Monorepos and Scaling Git¶
Git was designed for the Linux kernel - a large project, but one with a relatively straightforward directory structure. When organizations put hundreds of projects, millions of files, and decades of history into a single repository, Git's default behavior starts to struggle. Clone times balloon, git status takes seconds, and CI builds trigger unnecessarily. This guide covers the tools and strategies for making Git perform at scale.
When Monorepos Make Sense¶
A monorepo stores multiple projects, services, or packages in a single Git repository. Major organizations use them:
- Google - billions of lines of code in a single repository (custom VCS, not Git)
- Meta - millions of files, custom Mercurial extensions (migrating to a custom Git-like system)

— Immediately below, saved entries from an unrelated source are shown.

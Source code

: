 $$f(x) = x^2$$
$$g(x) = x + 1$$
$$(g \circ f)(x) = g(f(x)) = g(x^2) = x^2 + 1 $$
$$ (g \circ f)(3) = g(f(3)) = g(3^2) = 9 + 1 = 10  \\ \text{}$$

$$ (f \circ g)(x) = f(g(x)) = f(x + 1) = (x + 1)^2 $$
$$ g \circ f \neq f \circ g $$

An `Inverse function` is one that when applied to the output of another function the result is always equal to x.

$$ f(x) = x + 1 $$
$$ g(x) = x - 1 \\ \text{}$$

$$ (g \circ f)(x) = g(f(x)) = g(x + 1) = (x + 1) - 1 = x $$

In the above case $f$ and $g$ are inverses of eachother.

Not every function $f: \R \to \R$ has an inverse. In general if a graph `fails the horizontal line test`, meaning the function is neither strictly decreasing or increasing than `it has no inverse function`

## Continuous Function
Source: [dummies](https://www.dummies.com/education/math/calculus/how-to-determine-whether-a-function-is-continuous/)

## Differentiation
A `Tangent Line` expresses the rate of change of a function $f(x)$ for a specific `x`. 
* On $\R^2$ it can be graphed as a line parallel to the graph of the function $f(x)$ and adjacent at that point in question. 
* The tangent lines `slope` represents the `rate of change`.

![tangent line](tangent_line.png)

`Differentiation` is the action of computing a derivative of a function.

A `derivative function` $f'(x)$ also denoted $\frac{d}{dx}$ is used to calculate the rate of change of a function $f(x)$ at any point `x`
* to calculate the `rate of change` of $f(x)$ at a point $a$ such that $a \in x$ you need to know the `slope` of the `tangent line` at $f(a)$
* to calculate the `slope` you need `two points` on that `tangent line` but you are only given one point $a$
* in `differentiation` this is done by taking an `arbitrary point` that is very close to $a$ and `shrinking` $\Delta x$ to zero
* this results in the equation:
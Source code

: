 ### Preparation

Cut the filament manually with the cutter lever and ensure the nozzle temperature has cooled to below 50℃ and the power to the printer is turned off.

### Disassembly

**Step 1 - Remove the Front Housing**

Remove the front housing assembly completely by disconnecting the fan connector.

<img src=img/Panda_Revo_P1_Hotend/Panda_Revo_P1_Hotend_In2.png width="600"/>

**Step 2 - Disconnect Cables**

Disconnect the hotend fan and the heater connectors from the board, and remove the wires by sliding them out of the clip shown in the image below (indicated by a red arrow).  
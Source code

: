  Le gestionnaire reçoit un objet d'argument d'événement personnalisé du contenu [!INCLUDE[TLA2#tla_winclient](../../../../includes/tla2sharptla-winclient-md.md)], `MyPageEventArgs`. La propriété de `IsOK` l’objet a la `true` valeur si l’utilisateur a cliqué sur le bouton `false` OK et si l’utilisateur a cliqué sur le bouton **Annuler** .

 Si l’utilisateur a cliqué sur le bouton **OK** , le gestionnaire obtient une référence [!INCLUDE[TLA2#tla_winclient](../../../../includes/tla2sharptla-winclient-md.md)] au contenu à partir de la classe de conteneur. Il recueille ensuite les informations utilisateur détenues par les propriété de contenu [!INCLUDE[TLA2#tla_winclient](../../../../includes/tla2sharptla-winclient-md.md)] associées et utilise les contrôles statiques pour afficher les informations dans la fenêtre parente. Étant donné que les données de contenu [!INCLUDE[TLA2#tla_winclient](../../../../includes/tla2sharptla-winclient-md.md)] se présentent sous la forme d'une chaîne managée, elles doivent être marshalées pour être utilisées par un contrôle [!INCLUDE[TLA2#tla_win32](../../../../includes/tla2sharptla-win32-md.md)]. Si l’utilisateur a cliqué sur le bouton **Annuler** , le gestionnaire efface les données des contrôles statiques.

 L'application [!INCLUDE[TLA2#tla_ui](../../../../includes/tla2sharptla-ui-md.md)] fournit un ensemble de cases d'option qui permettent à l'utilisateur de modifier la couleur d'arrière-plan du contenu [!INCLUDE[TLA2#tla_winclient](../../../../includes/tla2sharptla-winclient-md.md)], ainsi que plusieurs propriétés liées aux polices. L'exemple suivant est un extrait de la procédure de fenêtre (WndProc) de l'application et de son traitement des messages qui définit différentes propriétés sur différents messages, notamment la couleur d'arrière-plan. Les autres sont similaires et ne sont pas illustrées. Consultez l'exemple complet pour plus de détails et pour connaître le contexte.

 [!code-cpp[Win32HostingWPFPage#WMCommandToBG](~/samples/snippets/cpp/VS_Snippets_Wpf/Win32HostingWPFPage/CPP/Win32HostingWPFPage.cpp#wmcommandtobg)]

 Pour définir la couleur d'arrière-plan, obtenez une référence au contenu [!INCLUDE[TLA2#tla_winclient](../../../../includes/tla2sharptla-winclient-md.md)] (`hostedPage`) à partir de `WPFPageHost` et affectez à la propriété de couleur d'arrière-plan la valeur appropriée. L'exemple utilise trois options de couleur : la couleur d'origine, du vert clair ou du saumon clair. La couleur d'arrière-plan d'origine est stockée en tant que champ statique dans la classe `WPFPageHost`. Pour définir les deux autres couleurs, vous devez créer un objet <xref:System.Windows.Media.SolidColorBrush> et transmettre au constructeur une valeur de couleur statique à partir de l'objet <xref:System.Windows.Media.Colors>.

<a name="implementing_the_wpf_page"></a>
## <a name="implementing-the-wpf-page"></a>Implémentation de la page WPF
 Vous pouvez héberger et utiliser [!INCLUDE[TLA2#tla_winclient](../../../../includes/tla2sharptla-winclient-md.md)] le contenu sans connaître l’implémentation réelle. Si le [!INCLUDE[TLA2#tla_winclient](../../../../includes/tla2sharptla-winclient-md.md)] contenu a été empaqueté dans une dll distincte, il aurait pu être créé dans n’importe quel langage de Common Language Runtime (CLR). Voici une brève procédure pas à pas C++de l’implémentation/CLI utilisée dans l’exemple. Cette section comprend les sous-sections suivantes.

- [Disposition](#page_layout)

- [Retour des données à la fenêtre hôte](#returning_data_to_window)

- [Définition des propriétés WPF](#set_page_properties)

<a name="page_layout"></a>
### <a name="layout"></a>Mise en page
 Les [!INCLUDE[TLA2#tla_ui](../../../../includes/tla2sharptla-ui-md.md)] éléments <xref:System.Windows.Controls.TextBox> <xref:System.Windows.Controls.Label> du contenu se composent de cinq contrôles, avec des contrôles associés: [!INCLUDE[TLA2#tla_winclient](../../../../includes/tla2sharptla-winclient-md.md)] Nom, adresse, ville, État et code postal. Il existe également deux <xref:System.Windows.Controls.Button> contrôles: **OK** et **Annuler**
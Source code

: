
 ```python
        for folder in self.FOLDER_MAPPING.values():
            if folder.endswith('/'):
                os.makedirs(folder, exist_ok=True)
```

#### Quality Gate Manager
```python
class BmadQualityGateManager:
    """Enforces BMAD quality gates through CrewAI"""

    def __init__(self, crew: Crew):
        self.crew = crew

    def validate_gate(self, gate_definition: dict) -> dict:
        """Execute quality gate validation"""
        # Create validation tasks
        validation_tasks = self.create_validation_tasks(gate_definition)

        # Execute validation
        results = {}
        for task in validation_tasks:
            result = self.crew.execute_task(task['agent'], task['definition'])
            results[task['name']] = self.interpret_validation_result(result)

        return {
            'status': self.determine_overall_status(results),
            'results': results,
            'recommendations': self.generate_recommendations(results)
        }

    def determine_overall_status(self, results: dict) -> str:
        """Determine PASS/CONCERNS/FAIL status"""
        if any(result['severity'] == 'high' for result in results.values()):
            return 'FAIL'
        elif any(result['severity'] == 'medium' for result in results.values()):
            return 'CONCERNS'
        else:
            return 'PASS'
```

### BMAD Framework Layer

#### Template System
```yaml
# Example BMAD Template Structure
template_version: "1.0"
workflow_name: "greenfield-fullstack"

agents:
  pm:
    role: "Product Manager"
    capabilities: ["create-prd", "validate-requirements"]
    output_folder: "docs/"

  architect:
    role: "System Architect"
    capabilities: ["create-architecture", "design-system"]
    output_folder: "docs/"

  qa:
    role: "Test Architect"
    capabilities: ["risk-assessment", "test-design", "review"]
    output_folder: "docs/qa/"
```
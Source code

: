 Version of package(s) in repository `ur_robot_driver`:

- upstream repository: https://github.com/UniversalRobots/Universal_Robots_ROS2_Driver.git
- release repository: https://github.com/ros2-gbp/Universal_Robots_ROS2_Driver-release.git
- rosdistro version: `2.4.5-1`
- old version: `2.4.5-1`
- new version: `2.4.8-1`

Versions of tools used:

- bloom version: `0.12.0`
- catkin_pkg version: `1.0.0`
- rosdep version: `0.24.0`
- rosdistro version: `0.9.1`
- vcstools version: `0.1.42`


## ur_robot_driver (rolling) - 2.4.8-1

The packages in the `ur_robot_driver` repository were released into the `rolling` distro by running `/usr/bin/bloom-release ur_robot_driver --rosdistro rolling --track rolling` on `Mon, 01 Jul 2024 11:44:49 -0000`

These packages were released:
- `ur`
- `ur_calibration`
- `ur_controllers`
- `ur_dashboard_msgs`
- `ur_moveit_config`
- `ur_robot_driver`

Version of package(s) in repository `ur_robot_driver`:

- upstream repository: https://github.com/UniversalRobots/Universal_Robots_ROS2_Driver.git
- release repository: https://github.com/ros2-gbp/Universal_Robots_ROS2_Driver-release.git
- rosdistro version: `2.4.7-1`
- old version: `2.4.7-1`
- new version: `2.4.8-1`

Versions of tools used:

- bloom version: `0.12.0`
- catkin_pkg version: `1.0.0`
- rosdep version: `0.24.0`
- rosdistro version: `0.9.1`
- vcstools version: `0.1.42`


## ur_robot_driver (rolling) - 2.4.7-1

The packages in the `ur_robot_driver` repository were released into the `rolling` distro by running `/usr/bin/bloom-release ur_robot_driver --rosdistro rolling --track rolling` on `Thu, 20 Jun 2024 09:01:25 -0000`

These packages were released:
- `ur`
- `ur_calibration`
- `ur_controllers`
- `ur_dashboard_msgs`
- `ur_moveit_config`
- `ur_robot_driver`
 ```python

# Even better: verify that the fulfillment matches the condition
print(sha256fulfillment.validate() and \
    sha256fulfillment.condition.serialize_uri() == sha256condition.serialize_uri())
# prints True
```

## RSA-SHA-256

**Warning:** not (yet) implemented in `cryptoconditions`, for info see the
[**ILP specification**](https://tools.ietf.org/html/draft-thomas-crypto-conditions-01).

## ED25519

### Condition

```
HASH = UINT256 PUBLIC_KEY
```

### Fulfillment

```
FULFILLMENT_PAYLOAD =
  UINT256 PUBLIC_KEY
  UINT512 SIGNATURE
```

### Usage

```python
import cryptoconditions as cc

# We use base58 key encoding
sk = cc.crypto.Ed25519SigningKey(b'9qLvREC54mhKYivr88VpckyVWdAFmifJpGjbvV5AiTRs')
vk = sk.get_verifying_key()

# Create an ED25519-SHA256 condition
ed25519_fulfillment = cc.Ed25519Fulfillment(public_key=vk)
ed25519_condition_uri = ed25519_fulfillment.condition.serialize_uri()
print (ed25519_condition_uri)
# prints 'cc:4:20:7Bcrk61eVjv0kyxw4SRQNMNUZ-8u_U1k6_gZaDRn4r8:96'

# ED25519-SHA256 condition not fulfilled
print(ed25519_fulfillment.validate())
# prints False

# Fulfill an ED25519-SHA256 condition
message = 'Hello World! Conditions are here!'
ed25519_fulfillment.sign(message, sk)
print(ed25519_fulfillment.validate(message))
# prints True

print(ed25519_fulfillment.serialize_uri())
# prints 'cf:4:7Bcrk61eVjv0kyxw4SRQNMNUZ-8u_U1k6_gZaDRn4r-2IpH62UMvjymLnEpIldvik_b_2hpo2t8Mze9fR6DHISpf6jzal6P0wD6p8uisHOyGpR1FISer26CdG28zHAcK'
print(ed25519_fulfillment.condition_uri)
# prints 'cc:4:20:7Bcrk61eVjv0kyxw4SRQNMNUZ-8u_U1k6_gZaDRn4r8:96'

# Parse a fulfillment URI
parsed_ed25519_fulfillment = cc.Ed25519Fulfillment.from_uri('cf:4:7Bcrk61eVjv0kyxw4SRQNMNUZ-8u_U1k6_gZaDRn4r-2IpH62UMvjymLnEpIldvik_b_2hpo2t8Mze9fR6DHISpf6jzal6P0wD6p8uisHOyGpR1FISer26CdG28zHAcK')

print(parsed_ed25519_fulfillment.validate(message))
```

- Microsoft - Windows codebase moved to Git using VFS for Git and later Scalar
| Advantage | Trade-off |
|---|---|
| Atomic cross-project changes | Clone and checkout take longer |
| Shared code without versioning overhead | git status is slower with many files |
| Unified CI/CD and tooling | CI must scope to affected code |
| Single source of truth | Access control is repository-wide |
| Easier refactoring across boundaries | Git wasn't designed for millions of files |
The challenges are real but solvable with the right configuration.
Sparse Checkout¶
Sparse checkout tells Git to only materialize a subset of files in your working directory. The full history is available, but you only see the directories you need.
Setting Up Sparse Checkout¶
# Clone with sparse checkout enabled
git clone --sparse https://github.com/org/monorepo.git
cd monorepo
# Check out specific directories
git sparse-checkout set services/auth services/api shared/utils
# Add more directories later
git sparse-checkout add services/web
# List current sparse checkout patterns
git sparse-checkout list
# Disable sparse checkout (check out everything)
git sparse-checkout disable
Cone Mode vs Non-Cone Mode¶
Sparse checkout has two modes:
- Cone mode (default, recommended) - specifies directories. Fast because Git can skip entire subtrees without pattern matching.
- Non-cone mode - specifies file glob patterns. More flexible but slower.
# Cone mode (default) - specify directories
git sparse-checkout set services/auth tests/auth
# Non-cone mode - specify patterns
git sparse-checkout set --no-cone '!/*' '/README.md' '/services/auth/**'
Stick with cone mode unless you need file-level granularity.
Partial Clone¶
Partial clone (Git 2.22+) lets you clone a repository without downloading all objects. Git fetches missing objects on demand when you need them.
Filter Options¶
# Blobless clone - skip file content, download on checkout
git clone --filter=blob:none https://github.com/org/monorepo.git
# Treeless clone - skip trees too (minimal download)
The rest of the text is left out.